We find no error in the court’s consideration of traditional common law factors such as punishment, deterrence, or rehabilitation. The Legislature has not divested the court of its traditional considerations in sentencing, but has rather provided guidance for a process to consider factors pertaining particularly to the crime committed and the individual convicted of that crime. See 13 V.S.A. § 2303(d).
Lastly, defendant contends that the court erred by failing to “enter written findings of fact, summarizing the offense and the defendant’s participation in it . . . [and] specific written findings concerning aggravating and mitigating factors.” 13 V.S.A. § 2303(c). We agree that thе trial court should have entered its finding in writing, but find that the error was harmless. See V.R.Cr.E 52(a) (errors that do not affect substantial rights shall be disregarded). In this case the court observed orally that
[t]he statute requires a finding relating to the Defendant’s involvement in the offense .... In consideration of the aggravating circumstances and the mitigating circumstanced, for purposes of movement from the presumptive sentence given by the Legislature, we find аnd conclude that the aggravating factors established by the evidence substantially outweigh the mitigating factor. We also consider all pertinent sentencing evidence and factors.

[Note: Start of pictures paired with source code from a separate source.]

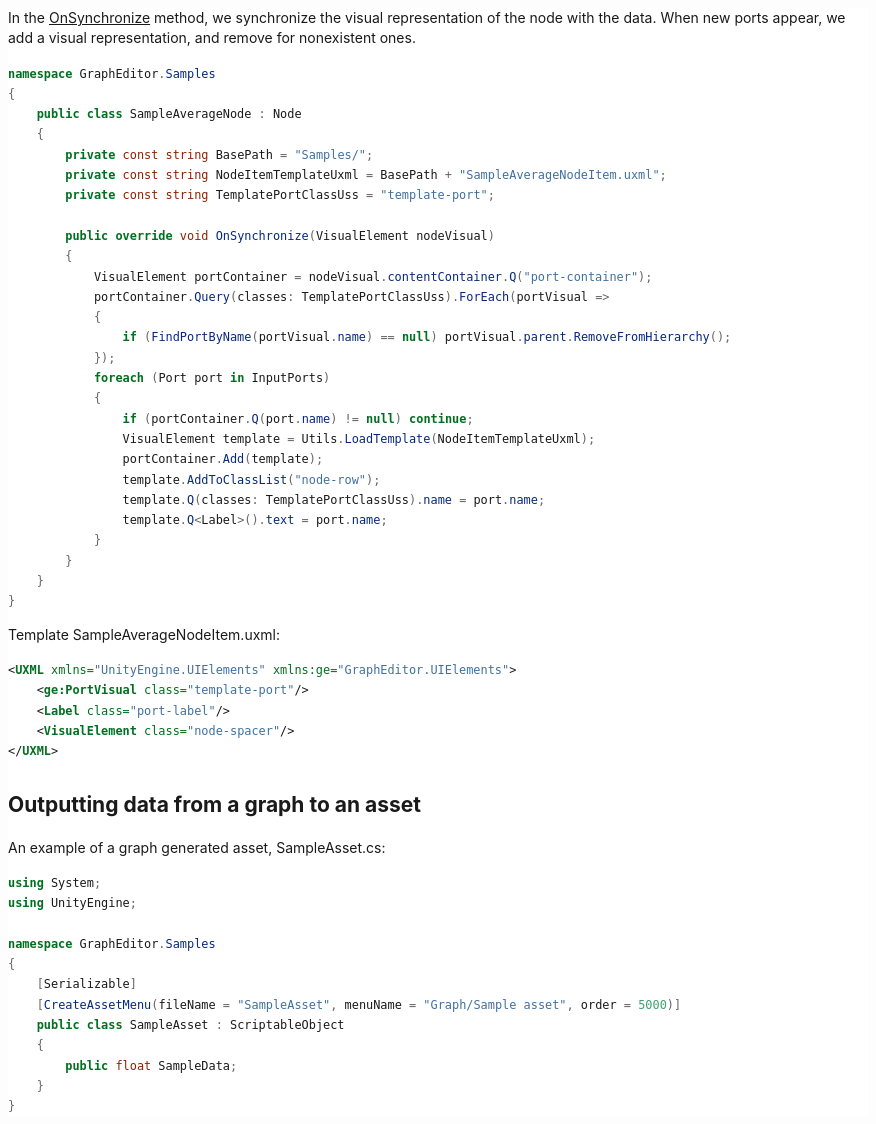 In the [OnSynchronize](#scripts-node-on-synchronize) method, we synchronize the visual representation of the node with the data. When new ports appear, we add a visual representation, and remove for nonexistent ones.

```cs
namespace GraphEditor.Samples
{
    public class SampleAverageNode : Node
    {
        private const string BasePath = "Samples/";
        private const string NodeItemTemplateUxml = BasePath + "SampleAverageNodeItem.uxml";
        private const string TemplatePortClassUss = "template-port";

        public override void OnSynchronize(VisualElement nodeVisual)
        {
            VisualElement portContainer = nodeVisual.contentContainer.Q("port-container");
            portContainer.Query(classes: TemplatePortClassUss).ForEach(portVisual =>
            {
                if (FindPortByName(portVisual.name) == null) portVisual.parent.RemoveFromHierarchy();
            });
            foreach (Port port in InputPorts)
            {
                if (portContainer.Q(port.name) != null) continue;
                VisualElement template = Utils.LoadTemplate(NodeItemTemplateUxml);
                portContainer.Add(template);
                template.AddToClassList("node-row");
                template.Q(classes: TemplatePortClassUss).name = port.name;
                template.Q<Label>().text = port.name;
            }
        }
    }
}
```

Template SampleAverageNodeItem.uxml:
```xml
<UXML xmlns="UnityEngine.UIElements" xmlns:ge="GraphEditor.UIElements">
    <ge:PortVisual class="template-port"/>
    <Label class="port-label"/>
    <VisualElement class="node-spacer"/>
</UXML>
```


<a name="output-data"></a>
## Outputting data from a graph to an asset
An example of a graph generated asset, SampleAsset.cs:

```cs
using System;
using UnityEngine;

namespace GraphEditor.Samples
{
    [Serializable]
    [CreateAssetMenu(fileName = "SampleAsset", menuName = "Graph/Sample asset", order = 5000)]
    public class SampleAsset : ScriptableObject
    {
        public float SampleData;
    }
}
```
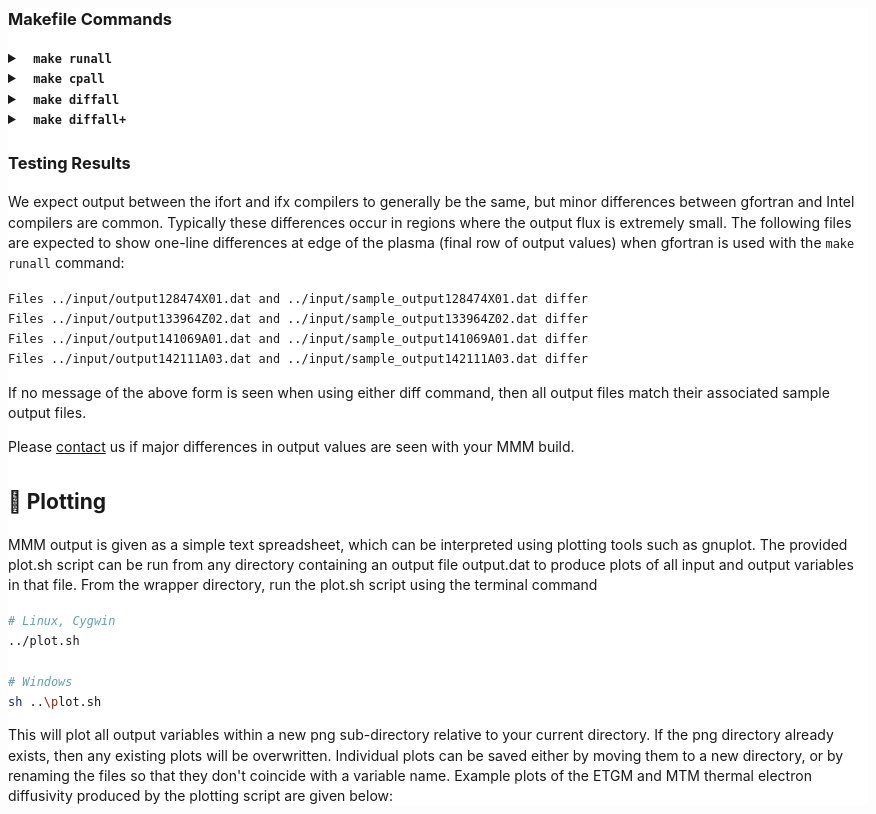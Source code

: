 ### Makefile Commands

<details closed><summary><b> &ensp; <code>make runall</code> &ensp; </b></summary></details>

<details closed><summary><b> &ensp; <code>make cpall</code> &ensp; </b></summary></details>

<details closed><summary><b> &ensp; <code>make diffall</code> &ensp; </b></summary></details>


<details closed><summary><b> &ensp; <code>make diffall+</code> &ensp; </b></summary></details>

### Testing Results

We expect output between the ifort and ifx compilers to generally be the same, but minor differences between gfortran and Intel compilers are common.  Typically these differences occur in regions where the output flux is extremely small.  The following files are expected to show one-line differences at edge of the plasma (final row of output values) when gfortran is used with the `make runall` command:

```bash
Files ../input/output128474X01.dat and ../input/sample_output128474X01.dat differ
Files ../input/output133964Z02.dat and ../input/sample_output133964Z02.dat differ
Files ../input/output141069A01.dat and ../input/sample_output141069A01.dat differ
Files ../input/output142111A03.dat and ../input/sample_output142111A03.dat differ
```

If no message of the above form is seen when using either diff command, then all output files match their associated sample output files.

Please [contact](#%EF%B8%8F-contact) us if major differences in output values are seen with your MMM build.

## 🎨 Plotting
MMM output is given as a simple text spreadsheet, which can be interpreted using plotting tools such as gnuplot. The provided plot.sh script can be run from any directory containing an output file output.dat to produce plots of all input and output variables in that file.  From the wrapper directory, run the plot.sh script using the terminal command

```bash
# Linux, Cygwin
../plot.sh

# Windows
sh ..\plot.sh  
```

This will plot all output variables within a new png sub-directory relative to your current directory.  If the png directory already exists, then any existing plots will be overwritten.  Individual plots can be saved either by moving them to a new directory, or by renaming the files so that they don't coincide with a variable name.  Example plots of the ETGM and MTM thermal electron diffusivity produced by the plotting script are given below:

<p align="center">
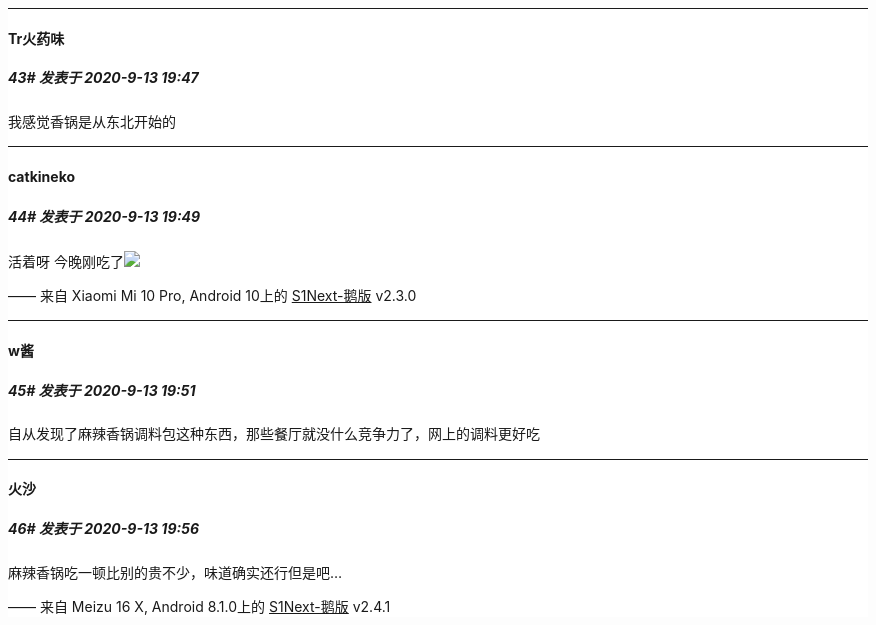 

-----

####  Tr火药味  
##### 43#       发表于 2020-9-13 19:47




我感觉香锅是从东北开始的







-----

####  catkineko  
##### 44#       发表于 2020-9-13 19:49




活着呀 今晚刚吃了<img src="https://static.saraba1st.com/image/smiley/face2017/045.png" referrerpolicy="no-referrer">

—— 来自 Xiaomi Mi 10 Pro, Android 10上的 [S1Next-鹅版](https://github.com/ykrank/S1-Next/releases) v2.3.0







-----

####  w酱  
##### 45#       发表于 2020-9-13 19:51




自从发现了麻辣香锅调料包这种东西，那些餐厅就没什么竞争力了，网上的调料更好吃







-----

####  火沙  
##### 46#       发表于 2020-9-13 19:56




麻辣香锅吃一顿比别的贵不少，味道确实还行但是吧…


—— 来自 Meizu 16 X, Android 8.1.0上的 [S1Next-鹅版](https://github.com/ykrank/S1-Next/releases) v2.4.1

We find that the court’s clear articulation of its findings and conclusions on the record protected defendant’s substantive rights. See
State v. Allen,
Affirmed.
Notes
Under VR.E. 804(b)(3), a hearsay statement is admissible only if the declarant, in this case Durphy, is unavailable as a witness. While the record is unclear on this point, the district court appears to have determined that Durphy would invoke his privilege under the United States and Vermont Constitutions to forego testifying against himself, and *336 thereby be “unavailable” as a witness. See VR.E. 804(a)(1) (declarant considered “unavailable” as a witness where he invokes a privilege from testifying about the subject matter of his statement). At trial, Durphy testified about some, but not all, of the statements attributed to him. For those statements on which Durphy testified, the district court could have excluded the hearsay statements from other witnesses because the declarant was available to testify.
At trial, a witness testified that she had learned from Durphy that Jennifer Little owed Durphy money, thus arguably еstablishing a motive for Durphy to kill Little. No evidence, however, was introduced to rebut the statements of witnesses and Durphy who testified that he was elsewhere on the night of the murder and did not have the opportunity to commit the crime.
“A person having knowledge of the commission of a felony who takes money, or a gratuity or reward, or an engagement therefor, upon an agreement or understanding, expressed or implied, to compound or conceal such felony or not to prosecute therefor, or not to give evidence thereof, shall be imprisoned not more than ten years or fined not more than $1,000.00, or both.” 13 VS.A. § 8.